• Instructions to follow
Go through the records and give each one again exactly.

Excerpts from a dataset
↓↓↓

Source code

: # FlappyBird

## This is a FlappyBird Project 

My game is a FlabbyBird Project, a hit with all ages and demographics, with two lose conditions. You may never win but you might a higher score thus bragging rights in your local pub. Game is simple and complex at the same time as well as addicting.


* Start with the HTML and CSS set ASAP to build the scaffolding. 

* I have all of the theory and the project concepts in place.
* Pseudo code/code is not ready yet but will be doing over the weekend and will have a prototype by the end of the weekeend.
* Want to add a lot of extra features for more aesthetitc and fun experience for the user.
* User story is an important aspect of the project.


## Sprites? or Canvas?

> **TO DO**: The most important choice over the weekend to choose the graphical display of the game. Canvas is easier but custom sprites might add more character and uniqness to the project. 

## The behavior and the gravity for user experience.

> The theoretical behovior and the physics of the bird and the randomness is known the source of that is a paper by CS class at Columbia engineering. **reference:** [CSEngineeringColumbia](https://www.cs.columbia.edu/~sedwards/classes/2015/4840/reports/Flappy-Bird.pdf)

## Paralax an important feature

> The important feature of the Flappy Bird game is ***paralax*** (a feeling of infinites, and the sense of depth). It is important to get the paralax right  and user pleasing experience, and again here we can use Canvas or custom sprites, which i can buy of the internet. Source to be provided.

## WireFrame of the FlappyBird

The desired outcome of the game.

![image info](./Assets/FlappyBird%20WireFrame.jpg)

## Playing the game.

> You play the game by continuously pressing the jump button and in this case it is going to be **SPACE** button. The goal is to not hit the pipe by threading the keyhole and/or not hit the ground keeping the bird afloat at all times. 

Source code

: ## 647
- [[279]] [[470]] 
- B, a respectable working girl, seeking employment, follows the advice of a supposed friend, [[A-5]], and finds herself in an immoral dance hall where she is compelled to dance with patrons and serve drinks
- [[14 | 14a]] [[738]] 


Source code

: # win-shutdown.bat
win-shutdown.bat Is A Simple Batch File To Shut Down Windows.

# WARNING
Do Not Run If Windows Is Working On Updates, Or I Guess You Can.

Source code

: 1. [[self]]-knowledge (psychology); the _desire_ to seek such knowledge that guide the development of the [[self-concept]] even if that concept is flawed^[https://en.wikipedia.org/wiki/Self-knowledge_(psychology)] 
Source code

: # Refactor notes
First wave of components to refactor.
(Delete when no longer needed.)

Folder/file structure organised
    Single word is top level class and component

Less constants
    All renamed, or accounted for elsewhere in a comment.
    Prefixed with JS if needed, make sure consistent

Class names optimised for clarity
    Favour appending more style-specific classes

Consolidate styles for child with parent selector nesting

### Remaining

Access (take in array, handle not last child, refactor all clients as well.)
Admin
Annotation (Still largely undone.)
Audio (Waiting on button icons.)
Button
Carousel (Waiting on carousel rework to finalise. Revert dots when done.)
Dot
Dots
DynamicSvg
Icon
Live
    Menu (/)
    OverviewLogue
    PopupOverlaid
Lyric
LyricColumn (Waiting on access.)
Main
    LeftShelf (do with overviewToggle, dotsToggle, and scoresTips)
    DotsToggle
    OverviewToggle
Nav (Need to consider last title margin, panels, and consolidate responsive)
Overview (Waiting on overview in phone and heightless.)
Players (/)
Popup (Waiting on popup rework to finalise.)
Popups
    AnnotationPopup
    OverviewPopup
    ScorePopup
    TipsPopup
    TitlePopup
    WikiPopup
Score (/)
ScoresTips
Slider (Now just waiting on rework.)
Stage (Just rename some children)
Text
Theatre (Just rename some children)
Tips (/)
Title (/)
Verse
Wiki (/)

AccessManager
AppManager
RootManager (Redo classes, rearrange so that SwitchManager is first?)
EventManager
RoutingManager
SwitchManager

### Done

↑↑↑

• Solution below
Source code

: # FlappyBird

## This is a FlappyBird Project 

My game is a FlabbyBird Project, a hit with all ages and demographics, with two lose conditions. You may never win but you might a higher score thus bragging rights in your local pub. Game is simple and complex at the same time as well as addicting.


* Start with the HTML and CSS set ASAP to build the scaffolding. 

* I have all of the theory and the project concepts in place.
* Pseudo code/code is not ready yet but will be doing over the weekend and will have a prototype by the end of the weekeend.
* Want to add a lot of extra features for more aesthetitc and fun experience for the user.
* User story is an important aspect of the project.


## Sprites? or Canvas?

> **TO DO**: The most important choice over the weekend to choose the graphical display of the game. Canvas is easier but custom sprites might add more character and uniqness to the project. 

## The behavior and the gravity for user experience.

> The theoretical behovior and the physics of the bird and the randomness is known the source of that is a paper by CS class at Columbia engineering. **reference:** [CSEngineeringColumbia](https://www.cs.columbia.edu/~sedwards/classes/2015/4840/reports/Flappy-Bird.pdf)

## Paralax an important feature

> The important feature of the Flappy Bird game is ***paralax*** (a feeling of infinites, and the sense of depth). It is important to get the paralax right  and user pleasing experience, and again here we can use Canvas or custom sprites, which i can buy of the internet. Source to be provided.

## WireFrame of the FlappyBird

The desired outcome of the game.

![image info](./Assets/FlappyBird%20WireFrame.jpg)

## Playing the game.

> You play the game by continuously pressing the jump button and in this case it is going to be **SPACE** button. The goal is to not hit the pipe by threading the keyhole and/or not hit the ground keeping the bird afloat at all times. 

Source code

: ## 647
- [[279]] [[470]] 
- B, a respectable working girl, seeking employment, follows the advice of a supposed friend, [[A-5]], and finds herself in an immoral dance hall where she is compelled to dance with patrons and serve drinks
- [[14 | 14a]] [[738]] 


Source code

: # win-shutdown.bat
win-shutdown.bat Is A Simple Batch File To Shut Down Windows.

# WARNING
Do Not Run If Windows Is Working On Updates, Or I Guess You Can.

Source code

: 1. [[self]]-knowledge (psychology); the _desire_ to seek such knowledge that guide the development of the [[self-concept]] even if that concept is flawed^[https://en.wikipedia.org/wiki/Self-knowledge_(psychology)] 
Source code

: # Refactor notes
First wave of components to refactor.
(Delete when no longer needed.)

Folder/file structure organised
    Single word is top level class and component

Less constants
    All renamed, or accounted for elsewhere in a comment.
    Prefixed with JS if needed, make sure consistent

Class names optimised for clarity
    Favour appending more style-specific classes

Consolidate styles for child with parent selector nesting

### Remaining

Access (take in array, handle not last child, refactor all clients as well.)
Admin
Annotation (Still largely undone.)
Audio (Waiting on button icons.)
Button
Carousel (Waiting on carousel rework to finalise. Revert dots when done.)
Dot
Dots
DynamicSvg
Icon
Live
    Menu (/)
    OverviewLogue
    PopupOverlaid
Lyric
LyricColumn (Waiting on access.)
Main
    LeftShelf (do with overviewToggle, dotsToggle, and scoresTips)
    DotsToggle
    OverviewToggle
Nav (Need to consider last title margin, panels, and consolidate responsive)
Overview (Waiting on overview in phone and heightless.)
Players (/)
Popup (Waiting on popup rework to finalise.)
Popups
    AnnotationPopup
    OverviewPopup
    ScorePopup
    TipsPopup
    TitlePopup
    WikiPopup
Score (/)
ScoresTips
Slider (Now just waiting on rework.)
Stage (Just rename some children)
Text
Theatre (Just rename some children)
Tips (/)
Title (/)
Verse
Wiki (/)

AccessManager
AppManager
RootManager (Redo classes, rearrange so that SwitchManager is first?)
EventManager
RoutingManager
SwitchManager

### Done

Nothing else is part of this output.